At least 22 Indian security personnel killed in Maoist attack
Twenty-two Indian police and paramilitary forces were killed and 30 others wounded in a gun battle with Maoist rebels in a central Indian state, police said Sunday, in the deadliest ambush of its kind in four years.
Some 2,000 security personnel were on the hunt for a Maoist rebel leader in Bijapur district in Chhattisgarh state on Saturday when they were ambushed, a police officer told AFP.
"So far it is confirmed that 22 security personnel were killed," Chhattisgarh police's Additional Director General Ashok Juneja said of the almost three-hour battle in the Maoist rebel stronghold.
"The search operation is still underway and the exact figure will be known... late Sunday evening."
The injured personnel were admitted to two government-run hospitals in Bijapur and Chhattisgarh's capital city Raipur.
More than a dozen others remained missing, he said, adding that an unknown number of Maoists were also killed in the encounter.
Juneja said the rebels looted weapons, ammunition, uniforms and shoes from the security forces who were killed.
The death toll could rise further, another senior police officer in Bijapur district told AFP.
Prime Minister Narendra Modi tweeted that the "sacrifices of the brave martyrs will never be forgotten", while Home Minister Amit Shah wrote on Twitter that India would "continue our fight against these enemies of peace & progress".

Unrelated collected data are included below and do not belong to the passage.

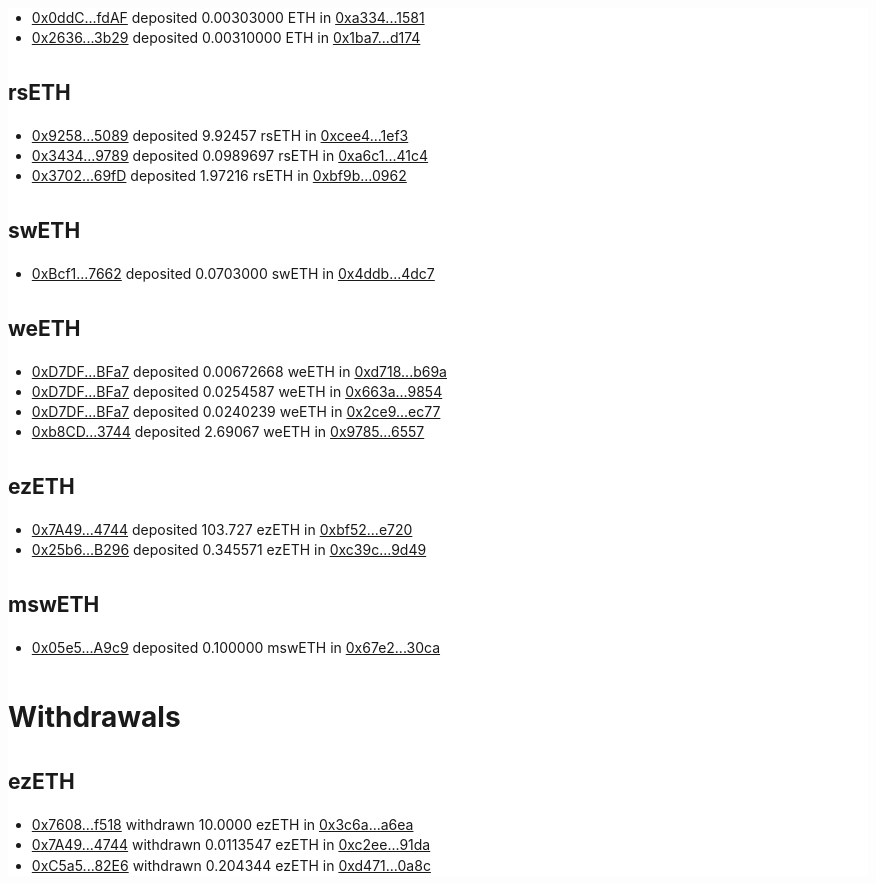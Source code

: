 - [0x0ddC...fdAF](https://etherscan.io/address/0x0ddC9DAbb35224B791312f776F8bc6d923a7fdAF) deposited 0.00303000 ETH in [0xa334...1581](https://etherscan.io/tx/0x0ddC9DAbb35224B791312f776F8bc6d923a7fdAF)
- [0x2636...3b29](https://etherscan.io/address/0x263657e6b6cFcF524E5CC5514B208e1f98113b29) deposited 0.00310000 ETH in [0x1ba7...d174](https://etherscan.io/tx/0x263657e6b6cFcF524E5CC5514B208e1f98113b29)
## rsETH
- [0x9258...5089](https://etherscan.io/address/0x9258Bf432dB17ed615BdF2dd185C278497875089) deposited 9.92457 rsETH in [0xcee4...1ef3](https://etherscan.io/tx/0x9258Bf432dB17ed615BdF2dd185C278497875089)
- [0x3434...9789](https://etherscan.io/address/0x34349c5569e7B846c3558961552D2202760A9789) deposited 0.0989697 rsETH in [0xa6c1...41c4](https://etherscan.io/tx/0x34349c5569e7B846c3558961552D2202760A9789)
- [0x3702...69fD](https://etherscan.io/address/0x3702d9A9D4dbC6A60210F2B2cbdeCDef8bCd69fD) deposited 1.97216 rsETH in [0xbf9b...0962](https://etherscan.io/tx/0x3702d9A9D4dbC6A60210F2B2cbdeCDef8bCd69fD)
## swETH
- [0xBcf1...7662](https://etherscan.io/address/0xBcf176B97ac41432ADFa2e9e466b8e9AF2dA7662) deposited 0.0703000 swETH in [0x4ddb...4dc7](https://etherscan.io/tx/0xBcf176B97ac41432ADFa2e9e466b8e9AF2dA7662)
## weETH
- [0xD7DF...BFa7](https://etherscan.io/address/0xD7DF7E085214743530afF339aFC420c7c720BFa7) deposited 0.00672668 weETH in [0xd718...b69a](https://etherscan.io/tx/0xD7DF7E085214743530afF339aFC420c7c720BFa7)
- [0xD7DF...BFa7](https://etherscan.io/address/0xD7DF7E085214743530afF339aFC420c7c720BFa7) deposited 0.0254587 weETH in [0x663a...9854](https://etherscan.io/tx/0xD7DF7E085214743530afF339aFC420c7c720BFa7)
- [0xD7DF...BFa7](https://etherscan.io/address/0xD7DF7E085214743530afF339aFC420c7c720BFa7) deposited 0.0240239 weETH in [0x2ce9...ec77](https://etherscan.io/tx/0xD7DF7E085214743530afF339aFC420c7c720BFa7)
- [0xb8CD...3744](https://etherscan.io/address/0xb8CDd52C17b5debEC61136edCCE5471C16eC3744) deposited 2.69067 weETH in [0x9785...6557](https://etherscan.io/tx/0xb8CDd52C17b5debEC61136edCCE5471C16eC3744)
## ezETH
- [0x7A49...4744](https://etherscan.io/address/0x7A493Be5c2ce014cD049Bf178a1ac0Db1B434744) deposited 103.727 ezETH in [0xbf52...e720](https://etherscan.io/tx/0x7A493Be5c2ce014cD049Bf178a1ac0Db1B434744)
- [0x25b6...B296](https://etherscan.io/address/0x25b6F5F1525F0074D53570Ea2Fb4Cd9Ee545B296) deposited 0.345571 ezETH in [0xc39c...9d49](https://etherscan.io/tx/0x25b6F5F1525F0074D53570Ea2Fb4Cd9Ee545B296)
## mswETH
- [0x05e5...A9c9](https://etherscan.io/address/0x05e5cF00851DE0D5de77C3F787611fd28dEDA9c9) deposited 0.100000 mswETH in [0x67e2...30ca](https://etherscan.io/tx/0x05e5cF00851DE0D5de77C3F787611fd28dEDA9c9)
# Withdrawals
## ezETH
- [0x7608...f518](https://etherscan.io/address/0x7608d555A43079046658D86c78Eed72535E5f518) withdrawn 10.0000 ezETH in [0x3c6a...a6ea](https://etherscan.io/tx/0x7608d555A43079046658D86c78Eed72535E5f518)
- [0x7A49...4744](https://etherscan.io/address/0x7A493Be5c2ce014cD049Bf178a1ac0Db1B434744) withdrawn 0.0113547 ezETH in [0xc2ee...91da](https://etherscan.io/tx/0x7A493Be5c2ce014cD049Bf178a1ac0Db1B434744)
- [0xC5a5...82E6](https://etherscan.io/address/0xC5a522f613E583CD14068aDc3c5bcFB14F9682E6) withdrawn 0.204344 ezETH in [0xd471...0a8c](https://etherscan.io/tx/0xC5a522f613E583CD14068aDc3c5bcFB14F9682E6)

Chhattisgarh Chief Minister Bhupesh Baghel wrote on Facebook Sunday that Shah had assured him of "all the necessary help" from the national government against the militants.
The toll was the worst for Indian security forces battling the far-left guerillas since 2017, when 25 police commandos were killed in an attack.
Seventeen police from a commando patrol were killed in an attack by more than 300 armed rebels in Chhattisgarh in March last year.
Sixteen commandos were also killed in the western state of Maharashtra in the lead-up to India's election in 2019, in a bomb attack that was blamed on the Maoists.
The militants — who say they are fighting for rural people and the poor — have battled government forces across eastern India since the 1960s.
Thousands have been killed in the fighting.